Extracted data entries
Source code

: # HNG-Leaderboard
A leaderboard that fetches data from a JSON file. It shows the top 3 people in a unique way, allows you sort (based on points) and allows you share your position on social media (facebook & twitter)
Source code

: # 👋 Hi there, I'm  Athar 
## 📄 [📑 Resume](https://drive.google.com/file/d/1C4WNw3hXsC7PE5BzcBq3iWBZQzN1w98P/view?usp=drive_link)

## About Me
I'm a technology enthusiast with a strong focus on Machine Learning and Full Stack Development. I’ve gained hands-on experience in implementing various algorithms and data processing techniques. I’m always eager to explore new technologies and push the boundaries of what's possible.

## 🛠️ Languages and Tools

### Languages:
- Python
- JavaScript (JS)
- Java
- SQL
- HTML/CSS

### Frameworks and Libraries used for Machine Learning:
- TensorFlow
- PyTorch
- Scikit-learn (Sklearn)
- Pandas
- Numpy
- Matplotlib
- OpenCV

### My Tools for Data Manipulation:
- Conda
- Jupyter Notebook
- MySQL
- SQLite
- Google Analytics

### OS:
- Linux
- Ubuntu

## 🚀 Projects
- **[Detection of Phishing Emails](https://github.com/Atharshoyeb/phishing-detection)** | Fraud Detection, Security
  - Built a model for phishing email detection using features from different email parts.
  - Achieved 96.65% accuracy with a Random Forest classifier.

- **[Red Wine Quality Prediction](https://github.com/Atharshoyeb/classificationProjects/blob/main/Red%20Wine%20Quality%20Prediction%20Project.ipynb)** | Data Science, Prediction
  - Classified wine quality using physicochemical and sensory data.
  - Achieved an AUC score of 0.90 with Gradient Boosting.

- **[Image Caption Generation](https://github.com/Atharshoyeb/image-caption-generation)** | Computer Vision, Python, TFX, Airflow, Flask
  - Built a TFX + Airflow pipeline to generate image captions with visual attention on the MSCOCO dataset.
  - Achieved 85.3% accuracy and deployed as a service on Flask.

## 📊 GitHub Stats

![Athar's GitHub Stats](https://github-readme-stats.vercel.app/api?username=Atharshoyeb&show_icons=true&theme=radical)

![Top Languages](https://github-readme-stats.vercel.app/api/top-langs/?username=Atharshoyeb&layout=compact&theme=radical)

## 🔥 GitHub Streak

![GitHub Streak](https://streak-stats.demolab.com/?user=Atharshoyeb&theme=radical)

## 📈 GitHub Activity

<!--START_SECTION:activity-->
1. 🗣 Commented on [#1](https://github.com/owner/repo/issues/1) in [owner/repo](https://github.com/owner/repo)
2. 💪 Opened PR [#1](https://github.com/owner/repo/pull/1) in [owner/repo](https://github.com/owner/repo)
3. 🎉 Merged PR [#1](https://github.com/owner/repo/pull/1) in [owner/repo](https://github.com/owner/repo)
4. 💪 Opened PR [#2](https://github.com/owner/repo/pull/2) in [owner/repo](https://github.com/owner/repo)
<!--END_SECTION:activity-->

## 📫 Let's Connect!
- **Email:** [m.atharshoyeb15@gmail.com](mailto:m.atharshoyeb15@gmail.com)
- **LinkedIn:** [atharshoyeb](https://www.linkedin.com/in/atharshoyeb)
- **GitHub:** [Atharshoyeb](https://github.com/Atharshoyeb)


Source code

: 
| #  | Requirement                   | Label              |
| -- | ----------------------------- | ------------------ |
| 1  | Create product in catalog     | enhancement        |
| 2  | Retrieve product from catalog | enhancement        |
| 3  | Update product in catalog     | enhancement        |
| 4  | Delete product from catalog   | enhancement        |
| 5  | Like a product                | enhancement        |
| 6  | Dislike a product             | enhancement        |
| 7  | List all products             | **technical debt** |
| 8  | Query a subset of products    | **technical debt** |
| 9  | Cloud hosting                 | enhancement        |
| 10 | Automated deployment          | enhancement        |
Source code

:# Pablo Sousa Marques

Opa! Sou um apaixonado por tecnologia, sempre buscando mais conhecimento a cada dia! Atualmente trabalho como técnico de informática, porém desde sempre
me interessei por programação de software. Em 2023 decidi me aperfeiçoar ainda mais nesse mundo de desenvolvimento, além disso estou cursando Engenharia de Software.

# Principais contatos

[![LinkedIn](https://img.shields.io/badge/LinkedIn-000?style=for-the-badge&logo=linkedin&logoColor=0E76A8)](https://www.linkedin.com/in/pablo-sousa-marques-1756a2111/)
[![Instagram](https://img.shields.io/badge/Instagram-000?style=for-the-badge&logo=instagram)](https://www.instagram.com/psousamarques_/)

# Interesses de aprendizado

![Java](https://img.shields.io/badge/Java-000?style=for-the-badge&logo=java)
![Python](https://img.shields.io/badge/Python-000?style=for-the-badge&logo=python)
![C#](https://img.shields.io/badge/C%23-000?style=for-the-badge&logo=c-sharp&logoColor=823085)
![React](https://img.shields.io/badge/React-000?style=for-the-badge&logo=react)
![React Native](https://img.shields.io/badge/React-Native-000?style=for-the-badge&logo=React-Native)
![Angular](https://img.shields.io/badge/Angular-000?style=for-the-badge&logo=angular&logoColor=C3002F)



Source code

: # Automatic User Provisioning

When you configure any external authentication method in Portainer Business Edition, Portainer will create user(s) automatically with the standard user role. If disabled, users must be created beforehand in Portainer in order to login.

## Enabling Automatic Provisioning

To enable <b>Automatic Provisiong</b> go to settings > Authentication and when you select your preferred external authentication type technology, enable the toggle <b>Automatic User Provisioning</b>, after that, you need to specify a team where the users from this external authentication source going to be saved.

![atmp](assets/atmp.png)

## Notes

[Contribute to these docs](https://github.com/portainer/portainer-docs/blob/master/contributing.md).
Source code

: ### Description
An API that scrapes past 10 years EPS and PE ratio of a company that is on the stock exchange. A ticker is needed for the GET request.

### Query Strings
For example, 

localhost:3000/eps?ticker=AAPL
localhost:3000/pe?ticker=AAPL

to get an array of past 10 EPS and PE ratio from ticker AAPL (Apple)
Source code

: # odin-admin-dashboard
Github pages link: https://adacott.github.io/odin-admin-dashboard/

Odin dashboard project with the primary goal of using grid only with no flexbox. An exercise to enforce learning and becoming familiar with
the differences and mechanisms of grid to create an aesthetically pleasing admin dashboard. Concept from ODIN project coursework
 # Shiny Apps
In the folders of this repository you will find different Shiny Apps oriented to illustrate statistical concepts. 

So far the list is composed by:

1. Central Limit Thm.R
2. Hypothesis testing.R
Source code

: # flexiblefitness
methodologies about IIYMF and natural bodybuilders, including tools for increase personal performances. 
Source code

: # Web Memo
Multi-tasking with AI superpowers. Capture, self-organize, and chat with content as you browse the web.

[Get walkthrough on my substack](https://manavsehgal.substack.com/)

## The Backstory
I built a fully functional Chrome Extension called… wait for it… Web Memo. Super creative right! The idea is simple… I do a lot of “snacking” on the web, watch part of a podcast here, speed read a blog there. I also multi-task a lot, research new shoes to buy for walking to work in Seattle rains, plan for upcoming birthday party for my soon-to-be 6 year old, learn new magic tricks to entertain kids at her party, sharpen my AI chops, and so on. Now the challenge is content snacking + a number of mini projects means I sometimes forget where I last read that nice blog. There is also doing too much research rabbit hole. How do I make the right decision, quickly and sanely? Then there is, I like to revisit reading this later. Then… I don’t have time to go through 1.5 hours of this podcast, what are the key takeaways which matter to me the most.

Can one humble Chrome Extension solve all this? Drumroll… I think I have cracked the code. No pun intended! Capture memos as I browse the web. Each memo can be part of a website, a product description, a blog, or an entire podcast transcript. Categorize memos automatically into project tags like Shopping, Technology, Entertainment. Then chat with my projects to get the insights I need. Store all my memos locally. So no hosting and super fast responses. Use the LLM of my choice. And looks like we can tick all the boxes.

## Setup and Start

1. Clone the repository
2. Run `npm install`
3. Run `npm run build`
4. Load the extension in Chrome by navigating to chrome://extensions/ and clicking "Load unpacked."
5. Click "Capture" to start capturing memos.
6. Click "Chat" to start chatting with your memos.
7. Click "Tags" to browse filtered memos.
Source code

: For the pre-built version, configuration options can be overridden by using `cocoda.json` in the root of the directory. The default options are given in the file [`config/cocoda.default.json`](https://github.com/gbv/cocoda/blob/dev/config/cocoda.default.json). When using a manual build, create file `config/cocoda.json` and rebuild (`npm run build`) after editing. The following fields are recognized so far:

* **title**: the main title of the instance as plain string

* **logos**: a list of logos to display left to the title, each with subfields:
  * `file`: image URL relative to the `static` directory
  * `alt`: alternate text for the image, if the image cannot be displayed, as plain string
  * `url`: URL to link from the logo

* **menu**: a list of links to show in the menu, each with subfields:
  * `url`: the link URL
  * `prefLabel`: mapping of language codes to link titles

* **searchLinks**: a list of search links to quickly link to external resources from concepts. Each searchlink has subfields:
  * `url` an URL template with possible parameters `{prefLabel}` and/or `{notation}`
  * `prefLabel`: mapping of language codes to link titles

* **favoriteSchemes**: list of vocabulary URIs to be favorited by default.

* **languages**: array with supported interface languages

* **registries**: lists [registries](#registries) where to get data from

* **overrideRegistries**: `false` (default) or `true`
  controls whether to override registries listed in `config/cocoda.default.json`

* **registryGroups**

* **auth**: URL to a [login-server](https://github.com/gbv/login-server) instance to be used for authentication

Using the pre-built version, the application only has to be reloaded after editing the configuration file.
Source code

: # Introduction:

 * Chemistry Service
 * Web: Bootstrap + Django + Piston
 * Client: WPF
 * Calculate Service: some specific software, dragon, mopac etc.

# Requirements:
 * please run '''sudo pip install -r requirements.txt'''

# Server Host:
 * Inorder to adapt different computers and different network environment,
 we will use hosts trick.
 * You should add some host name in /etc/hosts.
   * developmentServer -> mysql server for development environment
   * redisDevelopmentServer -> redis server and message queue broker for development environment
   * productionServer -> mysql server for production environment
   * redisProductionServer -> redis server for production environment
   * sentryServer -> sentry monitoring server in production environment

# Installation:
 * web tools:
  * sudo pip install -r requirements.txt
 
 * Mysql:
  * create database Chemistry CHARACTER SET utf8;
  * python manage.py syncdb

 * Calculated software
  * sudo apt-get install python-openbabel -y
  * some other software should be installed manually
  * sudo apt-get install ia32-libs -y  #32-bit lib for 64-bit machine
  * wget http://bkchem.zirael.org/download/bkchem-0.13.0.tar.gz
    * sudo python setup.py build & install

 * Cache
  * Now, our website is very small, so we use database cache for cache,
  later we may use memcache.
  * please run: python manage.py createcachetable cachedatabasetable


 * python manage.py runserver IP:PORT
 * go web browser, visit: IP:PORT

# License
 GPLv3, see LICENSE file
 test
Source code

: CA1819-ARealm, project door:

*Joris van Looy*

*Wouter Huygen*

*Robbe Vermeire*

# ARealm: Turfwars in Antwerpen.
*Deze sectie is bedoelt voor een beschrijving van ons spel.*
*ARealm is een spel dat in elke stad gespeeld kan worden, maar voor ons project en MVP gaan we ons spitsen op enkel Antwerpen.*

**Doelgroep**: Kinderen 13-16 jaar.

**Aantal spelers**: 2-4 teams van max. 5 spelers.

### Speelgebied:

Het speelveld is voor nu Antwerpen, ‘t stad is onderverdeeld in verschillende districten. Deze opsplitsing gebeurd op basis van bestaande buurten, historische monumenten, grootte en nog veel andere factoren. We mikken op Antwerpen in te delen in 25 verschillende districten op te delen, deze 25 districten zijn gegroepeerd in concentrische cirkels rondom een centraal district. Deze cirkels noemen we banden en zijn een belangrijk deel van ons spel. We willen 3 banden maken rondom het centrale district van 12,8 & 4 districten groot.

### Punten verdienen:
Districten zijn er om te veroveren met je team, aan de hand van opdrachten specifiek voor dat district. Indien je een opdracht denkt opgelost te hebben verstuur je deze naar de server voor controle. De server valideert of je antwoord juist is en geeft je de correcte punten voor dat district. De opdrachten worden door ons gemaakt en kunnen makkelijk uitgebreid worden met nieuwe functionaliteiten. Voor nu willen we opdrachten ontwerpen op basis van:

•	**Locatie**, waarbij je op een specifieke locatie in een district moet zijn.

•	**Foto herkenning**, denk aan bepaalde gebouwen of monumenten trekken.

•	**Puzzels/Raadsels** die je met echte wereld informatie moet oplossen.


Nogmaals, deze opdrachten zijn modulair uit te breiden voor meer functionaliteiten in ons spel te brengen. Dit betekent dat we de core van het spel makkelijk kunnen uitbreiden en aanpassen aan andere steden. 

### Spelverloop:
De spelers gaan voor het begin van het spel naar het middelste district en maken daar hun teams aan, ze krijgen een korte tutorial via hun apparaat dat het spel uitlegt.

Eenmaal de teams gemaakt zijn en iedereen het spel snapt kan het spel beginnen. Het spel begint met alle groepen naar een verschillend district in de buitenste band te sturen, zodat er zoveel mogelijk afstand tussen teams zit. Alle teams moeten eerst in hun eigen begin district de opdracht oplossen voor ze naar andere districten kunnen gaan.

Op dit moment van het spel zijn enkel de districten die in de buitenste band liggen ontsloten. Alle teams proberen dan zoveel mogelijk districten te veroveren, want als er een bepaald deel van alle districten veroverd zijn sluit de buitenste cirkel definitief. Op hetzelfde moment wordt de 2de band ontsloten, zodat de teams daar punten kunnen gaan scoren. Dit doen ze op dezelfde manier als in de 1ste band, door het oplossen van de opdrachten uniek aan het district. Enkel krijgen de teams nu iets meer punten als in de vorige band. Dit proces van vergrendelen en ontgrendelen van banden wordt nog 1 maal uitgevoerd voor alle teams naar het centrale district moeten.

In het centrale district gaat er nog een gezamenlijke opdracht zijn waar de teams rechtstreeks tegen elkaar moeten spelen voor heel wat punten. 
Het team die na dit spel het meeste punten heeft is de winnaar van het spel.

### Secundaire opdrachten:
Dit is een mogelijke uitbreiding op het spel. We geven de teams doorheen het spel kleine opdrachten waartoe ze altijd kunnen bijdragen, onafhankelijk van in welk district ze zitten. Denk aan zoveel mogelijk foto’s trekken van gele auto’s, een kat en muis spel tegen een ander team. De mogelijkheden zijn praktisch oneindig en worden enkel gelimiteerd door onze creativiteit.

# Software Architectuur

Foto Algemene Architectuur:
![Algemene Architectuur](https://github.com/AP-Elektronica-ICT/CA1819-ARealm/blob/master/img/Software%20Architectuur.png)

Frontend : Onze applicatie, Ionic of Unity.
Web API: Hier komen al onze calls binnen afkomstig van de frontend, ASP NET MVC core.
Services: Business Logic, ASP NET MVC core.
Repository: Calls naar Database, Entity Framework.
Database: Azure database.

* Your objective:
Each line in the data that holds the string "Streak" should be found and copied.

* Reply to the exercise:
## 🔥 GitHub Streak
![GitHub Streak](https://streak-stats.demolab.com/?user=Atharshoyeb&theme=radical)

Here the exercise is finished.